Aim of the task: Search the entries for the word "exist". Copy each line in which it is found.

Supplied data:
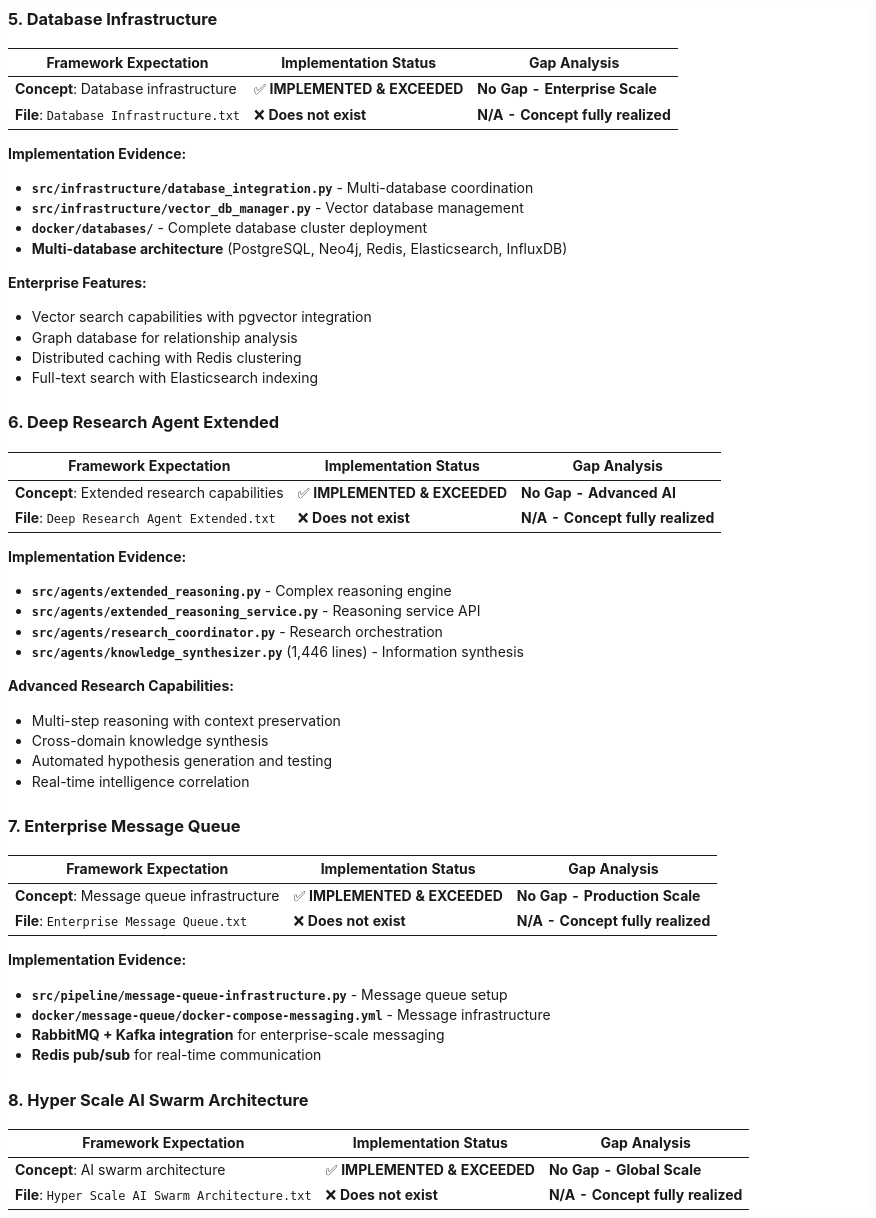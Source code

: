 ### **5. Database Infrastructure**
| Framework Expectation | Implementation Status | Gap Analysis |
|----------------------|----------------------|--------------|
| **Concept**: Database infrastructure | ✅ **IMPLEMENTED & EXCEEDED** | **No Gap - Enterprise Scale** |
| **File**: `Database Infrastructure.txt` | ❌ **Does not exist** | **N/A - Concept fully realized** |

**Implementation Evidence:**
- **`src/infrastructure/database_integration.py`** - Multi-database coordination
- **`src/infrastructure/vector_db_manager.py`** - Vector database management
- **`docker/databases/`** - Complete database cluster deployment
- **Multi-database architecture** (PostgreSQL, Neo4j, Redis, Elasticsearch, InfluxDB)

**Enterprise Features:**
- Vector search capabilities with pgvector integration
- Graph database for relationship analysis
- Distributed caching with Redis clustering
- Full-text search with Elasticsearch indexing

### **6. Deep Research Agent Extended**
| Framework Expectation | Implementation Status | Gap Analysis |
|----------------------|----------------------|--------------|
| **Concept**: Extended research capabilities | ✅ **IMPLEMENTED & EXCEEDED** | **No Gap - Advanced AI** |
| **File**: `Deep Research Agent Extended.txt` | ❌ **Does not exist** | **N/A - Concept fully realized** |

**Implementation Evidence:**
- **`src/agents/extended_reasoning.py`** - Complex reasoning engine
- **`src/agents/extended_reasoning_service.py`** - Reasoning service API
- **`src/agents/research_coordinator.py`** - Research orchestration
- **`src/agents/knowledge_synthesizer.py`** (1,446 lines) - Information synthesis

**Advanced Research Capabilities:**
- Multi-step reasoning with context preservation
- Cross-domain knowledge synthesis
- Automated hypothesis generation and testing
- Real-time intelligence correlation

### **7. Enterprise Message Queue**
| Framework Expectation | Implementation Status | Gap Analysis |
|----------------------|----------------------|--------------|
| **Concept**: Message queue infrastructure | ✅ **IMPLEMENTED & EXCEEDED** | **No Gap - Production Scale** |
| **File**: `Enterprise Message Queue.txt` | ❌ **Does not exist** | **N/A - Concept fully realized** |

**Implementation Evidence:**
- **`src/pipeline/message-queue-infrastructure.py`** - Message queue setup
- **`docker/message-queue/docker-compose-messaging.yml`** - Message infrastructure
- **RabbitMQ + Kafka integration** for enterprise-scale messaging
- **Redis pub/sub** for real-time communication

### **8. Hyper Scale AI Swarm Architecture**
| Framework Expectation | Implementation Status | Gap Analysis |
|----------------------|----------------------|--------------|
| **Concept**: AI swarm architecture | ✅ **IMPLEMENTED & EXCEEDED** | **No Gap - Global Scale** |
| **File**: `Hyper Scale AI Swarm Architecture.txt` | ❌ **Does not exist** | **N/A - Concept fully realized** |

Solution to the problem:
| **File**: `Database Infrastructure.txt` | ❌ **Does not exist** | **N/A - Concept fully realized** |
| **File**: `Deep Research Agent Extended.txt` | ❌ **Does not exist** | **N/A - Concept fully realized** |
| **File**: `Enterprise Message Queue.txt` | ❌ **Does not exist** | **N/A - Concept fully realized** |
| **File**: `Hyper Scale AI Swarm Architecture.txt` | ❌ **Does not exist** | **N/A - Concept fully realized** |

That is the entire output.